Bill Dutton

Personal information
- Born: 1901 Cheshire, England
- Died: 1958 (aged 56–57)
- Occupations: Jockey, Trainer

Horse racing career
- Sport: Horse racing

Significant horses
- Tipperary Tim, Pappa Fourway, Limber Hill, Right Boy.

= Bill Dutton (trainer) =

British jockey and horse trainer

William Parker Dutton (1901–1958) was a British jockey and Thoroughbred racehorse trainer.

==Background==
Born into a Cheshire farming family, Dutton graduated from Cambridge University and studied to become a solicitor before opting to pursue a career in horse racing.

==Riding career==
In the 1920s he rode as an amateur jockey in National Hunt races.
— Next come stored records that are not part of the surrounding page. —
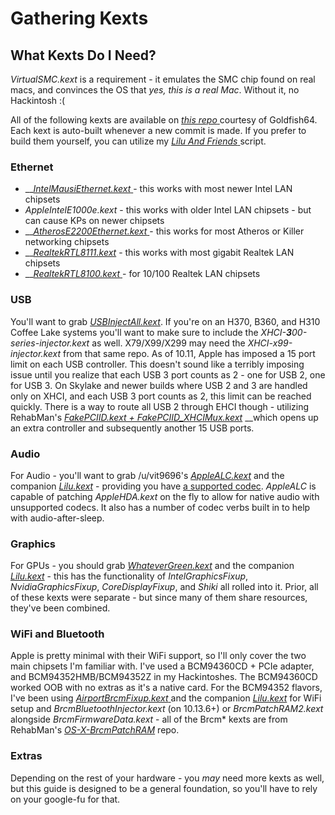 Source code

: # Gathering Kexts

## What Kexts Do I Need?

_VirtualSMC.kext_ is a requirement - it emulates the SMC chip found on real macs, and convinces the OS that _yes, this is a real Mac_. Without it, no Hackintosh :\(

All of the following kexts are available on [_this repo_ ](https://1drv.ms/f/s!AiP7m5LaOED-mo9XA4Ml-69cwAsikQ)courtesy of Goldfish64.  Each kext is auto-built whenever a new commit is made.  If you prefer to build them yourself, you can utilize my [_Lilu And Friends_ ](https://github.com/corpnewt/Lilu-and-Friends)script.

### Ethernet

* \_\_[_IntelMausiEthernet.kext_ ](https://github.com/Mieze/IntelMausiEthernet)- this works with most newer Intel LAN chipsets
* _AppleIntelE1000e.kext_ - this works with older Intel LAN chipsets - but can cause KPs on newer chipsets
* \_\_[_AtherosE2200Ethernet.kext_ ](https://github.com/Mieze/AtherosE2200Ethernet)- this works for most Atheros or Killer networking chipsets
* \_\_[_RealtekRTL8111.kext_](https://github.com/Mieze/RTL8111_driver_for_OS_X) - this works with most gigabit Realtek LAN chipsets
* \_\_[_RealtekRTL8100.kext_ ](https://github.com/Mieze/RealtekRTL8100)- for 10/100 Realtek LAN chipsets

### USB

You'll want to grab [_USBInjectAll.kext_](https://bitbucket.org/RehabMan/os-x-usb-inject-all/downloads/). If you're on an H370, B360, and H310 Coffee Lake systems you'll want to make sure to include the _XHCI-**3**00-series-injector.kext_ as well. X79/X99/X299 may need the _XHCI-x99-injector.kext_ from that same repo.  As of 10.11, Apple has imposed a 15 port limit on each USB controller.  This doesn't sound like a terribly imposing issue until you realize that each USB 3 port counts as 2 - one for USB 2, one for USB 3.  On Skylake and newer builds where USB 2 and 3 are handled only on XHCI, and each USB 3 port counts as 2, this limit can be reached quickly.  There is a way to route all USB 2 through EHCI though - utilizing RehabMan's [_FakePCIID.kext + FakePCIID\_XHCIMux.kext_](https://github.com/RehabMan/OS-X-Fake-PCI-ID) __which opens up an extra controller and subsequently another 15 USB ports.

### Audio

For Audio - you'll want to grab /u/vit9696's [_AppleALC.kext_](https://github.com/vit9696/AppleALC/releases) and the companion [_Lilu.kext_](https://github.com/vit9696/Lilu/releases) - providing you have [a supported codec](https://github.com/vit9696/AppleALC/wiki/Supported-codecs).  _AppleALC_ is capable of patching _AppleHDA.kext_ on the fly to allow for native audio with unsupported codecs.  It also has a number of codec verbs built in to help with audio-after-sleep.

### Graphics

For GPUs - you should grab [_WhateverGreen.kext_](https://github.com/acidanthera/WhateverGreen/releases) and the companion [_Lilu.kext_](https://github.com/vit9696/Lilu/releases) - this has the functionality of _IntelGraphicsFixup_, _NvidiaGraphicsFixup_, _CoreDisplayFixup_, and _Shiki_ all rolled into it.  Prior, all of these kexts were separate - but since many of them share resources, they've been combined.

### WiFi and Bluetooth

Apple is pretty minimal with their WiFi support, so I'll only cover the two main chipsets I'm familiar with.  I've used a BCM94360CD + PCIe adapter, and BCM94352HMB/BCM94352Z in my Hackintoshes.  The BCM94360CD worked OOB with no extras as it's a native card.  For the BCM94352 flavors, I've been using [_AirportBrcmFixup.kext_ ](https://github.com/acidanthera/AirportBrcmFixup)and the companion [_Lilu.kext_](https://github.com/vit9696/Lilu/releases) for WiFi setup and _BrcmBluetoothInjector.kext_ \(on 10.13.6+\) or _BrcmPatchRAM2.kext_ alongside _BrcmFirmwareData.kext_ - all of the Brcm\* kexts are from RehabMan's [_OS-X-BrcmPatchRAM_](https://github.com/RehabMan/OS-X-BrcmPatchRAM) repo.

### Extras

Depending on the rest of your hardware - you _may_ need more kexts as well, but this guide is designed to be a general foundation, so you'll have to rely on your google-fu for that.


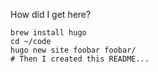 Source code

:How did I get here?

    brew install hugo
    cd ~/code
    hugo new site foobar foobar/
    # Then I created this README...

    
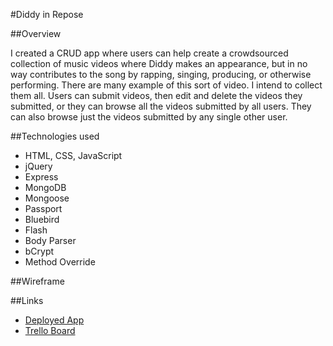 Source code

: #Diddy in Repose

##Overview

I created a CRUD app where users can help create a crowdsourced collection of
music videos where Diddy makes an appearance, but in no way contributes to the
song by rapping, singing, producing, or otherwise performing. There are many
example of this sort of video. I intend to collect them all. Users can submit
videos, then edit and delete the videos they submitted, or they can browse all
the videos submitted by all users. They can also browse just the videos submitted
by any single other user.

##Technologies used

* HTML, CSS, JavaScript
* jQuery
* Express
* MongoDB
* Mongoose
* Passport
* Bluebird
* Flash
* Body Parser
* bCrypt
* Method Override

##Wireframe

##Links
* [Deployed App](https://diddy-in-repose.herokuapp.com/)
* [Trello Board](https://trello.com/b/o2WyQpGt/diddy-in-repose)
In 1928 he recorded his most notable success when winning the Grand National on the 100/1 outsider Tipperary Tim.

==Training career==
Dutton began training racehorses in 1932, setting up a stable at Hednesford in Staffordshire. His training career was suspended during World War II, when he served in the Royal Army Service Corps.

After the war he resumed training, basing his stable at Grove Cottage at Malton, North Yorkshire. He established himself as a leading trainer in the North of England, with a reputation for winning big races with inexpensively-bought horses. In 1953, he paid 150 guineas for a yearling colt on behalf of Mrs Elaine Goldson. Named Pappa Fourway, the colt became one of the best British sprinters of the 20th century, winning the King's Stand Stakes, July Cup and Diadem Stakes in 1955. In 1955 Dutton paid 575 guineas for the yearling Right Boy who became his second champion sprinter, winning the Cork and Orrery Stakes, July Cup and Nunthorpe Stakes. Amongst his other major winners were Childe Harold who won the Great Voltigeur Stakes in 1952 and the Yorkshire Cup in the following year and the 1957 Cesarewitch winner Sandiacre. Dutton was also a very successful trainer of National Hunt horses, sending out the nine-year-old gelding Limber Hill to win the King George VI Chase in 1955 and the Cheltenham Gold Cup in 1956.

Dutton was at the height of his success as a trainer when he died in 1958. His stable was taken over by his son-in-law Pat Rohan.